For both optparse and argparse, with "store_false", you know the option 
was not given if the stored value is something other than ``False``, and 
with "store_true", you know the option was not given if the stored value 
is something other than ``True``.

With optparse, that "something other" is always ``None`` which is 
unfortunate because it makes the following code fail::

     parser = optparse.OptionParser()
     parser.add_option('--not-foo', action='store_false')
     options, args = parser.parse_args()
     if options.not_foo:
         # do something

The ``do something`` block will execute every time because 
``options.not_foo`` is either ``False`` or ``None``, both of which 
indicate that the if-statement should not be executed.

In argparse, the code above works fine because the default is ``True`` 
instead of ``None``.

> Alternatively, could the actions become keyword arguments (with the
> action argument only preserved for backwards compatibility)? E.g.
> parser.add_option("-v", store_true_into="verbose")
> parser.add_option("-q", store_false_into="verbose")
> (same for store, append, count, callback)

It looks like you're trying to merge the ``dest=`` and ``action=`` 
functionality, but I'm not sure I understand where this is going...

>> * the choices argument is now checked *after* arguments have been
>>   type-converted.

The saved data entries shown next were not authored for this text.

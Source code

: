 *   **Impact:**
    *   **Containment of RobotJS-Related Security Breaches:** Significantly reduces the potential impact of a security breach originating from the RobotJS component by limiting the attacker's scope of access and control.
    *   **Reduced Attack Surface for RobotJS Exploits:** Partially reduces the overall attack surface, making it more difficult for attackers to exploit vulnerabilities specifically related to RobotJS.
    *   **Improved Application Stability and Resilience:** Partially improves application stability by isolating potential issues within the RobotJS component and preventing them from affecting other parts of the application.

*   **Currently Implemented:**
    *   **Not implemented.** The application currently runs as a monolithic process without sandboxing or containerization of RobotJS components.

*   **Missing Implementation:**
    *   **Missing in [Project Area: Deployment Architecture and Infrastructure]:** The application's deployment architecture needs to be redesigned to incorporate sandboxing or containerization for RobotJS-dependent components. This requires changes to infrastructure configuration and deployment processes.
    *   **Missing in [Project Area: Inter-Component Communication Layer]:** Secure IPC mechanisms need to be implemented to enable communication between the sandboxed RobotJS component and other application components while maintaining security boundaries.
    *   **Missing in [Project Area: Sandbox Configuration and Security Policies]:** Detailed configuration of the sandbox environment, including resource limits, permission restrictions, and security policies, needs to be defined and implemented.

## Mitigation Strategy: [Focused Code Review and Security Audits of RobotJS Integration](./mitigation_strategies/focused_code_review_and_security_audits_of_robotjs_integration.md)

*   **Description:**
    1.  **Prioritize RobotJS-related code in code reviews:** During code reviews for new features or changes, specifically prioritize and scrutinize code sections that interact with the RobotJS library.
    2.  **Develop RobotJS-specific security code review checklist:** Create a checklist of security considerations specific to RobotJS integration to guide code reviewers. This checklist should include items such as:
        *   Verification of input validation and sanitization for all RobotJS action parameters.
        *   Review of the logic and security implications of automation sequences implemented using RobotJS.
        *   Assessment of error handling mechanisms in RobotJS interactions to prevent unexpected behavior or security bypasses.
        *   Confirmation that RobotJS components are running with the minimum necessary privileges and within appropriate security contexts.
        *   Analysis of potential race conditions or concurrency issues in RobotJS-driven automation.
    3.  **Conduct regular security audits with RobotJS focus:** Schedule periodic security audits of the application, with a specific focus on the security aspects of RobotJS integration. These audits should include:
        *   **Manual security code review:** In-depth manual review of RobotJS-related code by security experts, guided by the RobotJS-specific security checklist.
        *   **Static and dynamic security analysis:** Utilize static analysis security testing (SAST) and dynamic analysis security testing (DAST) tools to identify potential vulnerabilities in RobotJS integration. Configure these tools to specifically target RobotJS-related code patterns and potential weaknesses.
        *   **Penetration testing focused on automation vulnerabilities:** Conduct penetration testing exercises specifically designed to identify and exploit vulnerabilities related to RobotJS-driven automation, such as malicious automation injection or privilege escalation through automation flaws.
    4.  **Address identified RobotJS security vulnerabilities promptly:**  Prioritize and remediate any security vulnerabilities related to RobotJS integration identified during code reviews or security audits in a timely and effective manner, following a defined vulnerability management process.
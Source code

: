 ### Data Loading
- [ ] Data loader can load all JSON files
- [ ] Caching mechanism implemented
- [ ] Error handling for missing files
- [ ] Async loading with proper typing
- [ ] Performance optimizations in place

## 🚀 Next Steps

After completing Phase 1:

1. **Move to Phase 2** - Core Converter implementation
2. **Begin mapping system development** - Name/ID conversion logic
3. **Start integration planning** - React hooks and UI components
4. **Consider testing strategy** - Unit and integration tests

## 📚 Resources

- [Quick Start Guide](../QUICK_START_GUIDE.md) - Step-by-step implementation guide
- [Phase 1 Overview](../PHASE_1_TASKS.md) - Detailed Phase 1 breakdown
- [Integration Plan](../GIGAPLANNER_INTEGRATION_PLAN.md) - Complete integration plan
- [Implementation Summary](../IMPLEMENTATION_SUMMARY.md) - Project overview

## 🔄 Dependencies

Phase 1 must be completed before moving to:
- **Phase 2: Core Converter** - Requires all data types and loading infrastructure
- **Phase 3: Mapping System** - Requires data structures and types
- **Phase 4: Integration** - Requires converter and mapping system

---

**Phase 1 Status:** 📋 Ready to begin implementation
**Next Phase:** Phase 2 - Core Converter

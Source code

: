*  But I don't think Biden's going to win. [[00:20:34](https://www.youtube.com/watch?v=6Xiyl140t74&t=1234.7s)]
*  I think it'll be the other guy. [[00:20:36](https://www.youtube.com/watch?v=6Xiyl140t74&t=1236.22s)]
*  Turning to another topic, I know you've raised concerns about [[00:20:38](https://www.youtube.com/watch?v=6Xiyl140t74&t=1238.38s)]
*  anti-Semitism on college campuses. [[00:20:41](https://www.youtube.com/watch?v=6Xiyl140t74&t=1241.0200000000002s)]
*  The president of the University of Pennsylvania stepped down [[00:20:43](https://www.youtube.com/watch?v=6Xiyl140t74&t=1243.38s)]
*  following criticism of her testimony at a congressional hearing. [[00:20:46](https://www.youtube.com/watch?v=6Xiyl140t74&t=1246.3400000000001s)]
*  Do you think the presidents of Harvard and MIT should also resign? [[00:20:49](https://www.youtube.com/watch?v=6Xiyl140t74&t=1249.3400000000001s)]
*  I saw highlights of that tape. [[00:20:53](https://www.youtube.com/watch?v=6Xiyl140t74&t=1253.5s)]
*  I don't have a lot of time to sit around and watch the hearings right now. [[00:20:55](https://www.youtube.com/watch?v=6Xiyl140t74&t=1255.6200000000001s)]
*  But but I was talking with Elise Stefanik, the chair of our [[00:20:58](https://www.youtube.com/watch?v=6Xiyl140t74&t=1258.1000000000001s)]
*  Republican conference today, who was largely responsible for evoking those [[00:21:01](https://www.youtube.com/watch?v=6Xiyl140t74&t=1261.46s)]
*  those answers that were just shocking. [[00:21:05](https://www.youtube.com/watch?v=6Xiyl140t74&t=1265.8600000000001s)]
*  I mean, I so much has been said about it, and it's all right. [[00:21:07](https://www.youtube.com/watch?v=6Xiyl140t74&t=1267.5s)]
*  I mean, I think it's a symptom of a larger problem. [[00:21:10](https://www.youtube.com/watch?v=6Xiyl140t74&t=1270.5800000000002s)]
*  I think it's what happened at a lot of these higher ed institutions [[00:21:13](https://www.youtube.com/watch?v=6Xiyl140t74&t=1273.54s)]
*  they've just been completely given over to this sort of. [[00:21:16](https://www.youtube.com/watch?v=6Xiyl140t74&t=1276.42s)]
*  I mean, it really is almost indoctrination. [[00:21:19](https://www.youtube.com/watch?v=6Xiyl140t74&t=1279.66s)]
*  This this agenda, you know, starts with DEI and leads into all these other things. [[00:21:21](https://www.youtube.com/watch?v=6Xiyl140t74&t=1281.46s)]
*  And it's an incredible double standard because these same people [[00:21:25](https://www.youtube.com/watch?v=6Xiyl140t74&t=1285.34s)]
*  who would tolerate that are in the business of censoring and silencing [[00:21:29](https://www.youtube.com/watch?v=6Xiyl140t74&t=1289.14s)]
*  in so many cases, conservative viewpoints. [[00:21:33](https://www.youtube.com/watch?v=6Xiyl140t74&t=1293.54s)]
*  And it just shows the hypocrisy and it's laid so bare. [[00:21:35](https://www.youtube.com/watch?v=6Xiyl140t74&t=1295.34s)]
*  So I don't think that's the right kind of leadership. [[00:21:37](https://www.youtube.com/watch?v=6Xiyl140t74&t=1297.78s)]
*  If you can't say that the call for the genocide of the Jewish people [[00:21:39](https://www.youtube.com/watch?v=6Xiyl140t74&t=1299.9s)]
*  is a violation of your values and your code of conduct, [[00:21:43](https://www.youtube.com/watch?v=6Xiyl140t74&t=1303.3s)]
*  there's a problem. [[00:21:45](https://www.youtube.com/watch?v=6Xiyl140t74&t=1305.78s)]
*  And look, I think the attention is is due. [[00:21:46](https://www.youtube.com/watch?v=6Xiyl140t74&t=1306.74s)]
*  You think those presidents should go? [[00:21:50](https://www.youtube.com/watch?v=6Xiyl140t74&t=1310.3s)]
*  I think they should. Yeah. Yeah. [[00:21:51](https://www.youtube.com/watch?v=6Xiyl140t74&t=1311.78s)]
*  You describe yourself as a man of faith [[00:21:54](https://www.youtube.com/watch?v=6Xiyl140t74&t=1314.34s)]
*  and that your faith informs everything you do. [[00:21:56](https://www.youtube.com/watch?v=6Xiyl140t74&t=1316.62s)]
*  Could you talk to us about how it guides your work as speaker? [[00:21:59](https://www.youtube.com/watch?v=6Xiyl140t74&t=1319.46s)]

This is intentional, so that you can specify, say
>>   xrange(100) instead of ["0", "1", "2", "3", ... "99"]. There is also
>>   no "choices" type anymore since any action can also specify their
>>   choices.
> As an incompatible change, this could be warned-about if the type is not
> string, yet the first choice is.
> Alternatively, we could require users that pass converted values to
> specify converted_choices=True in 2.6, and warn all users that don't
> pass a converted_choices flag, and then flip the default in 2.7 and 3.0.
> Then current users had a quick fix to silence the warning, and new
> users could drop the extra flag in the future.

That seems reasonable.

>>   I could probably add callback actions by creating an appropriate
>>   Action subclass and registering it. However, any code relying on
>>   parser.{largs,rargs,values} would break because the parsing algorithm
>>   is completely different in argparse.
> If you can find a way to make callbacks work in the "common case",
> this flag could be deprecated and removed.

Sounds good.

>> I guess I don't know how to proceed from here. I'm reluctant to start
>> adding the code necessary to support even the easily solved issues when
>> the issues that I don't know how to solve seem like they could be deal
>> breakers.
> This asks for a PEP. The views above are mine only, others may feel
> differently.

Ok.  I'll try to write a PEP up this week.

Thanks again for all your useful feedback!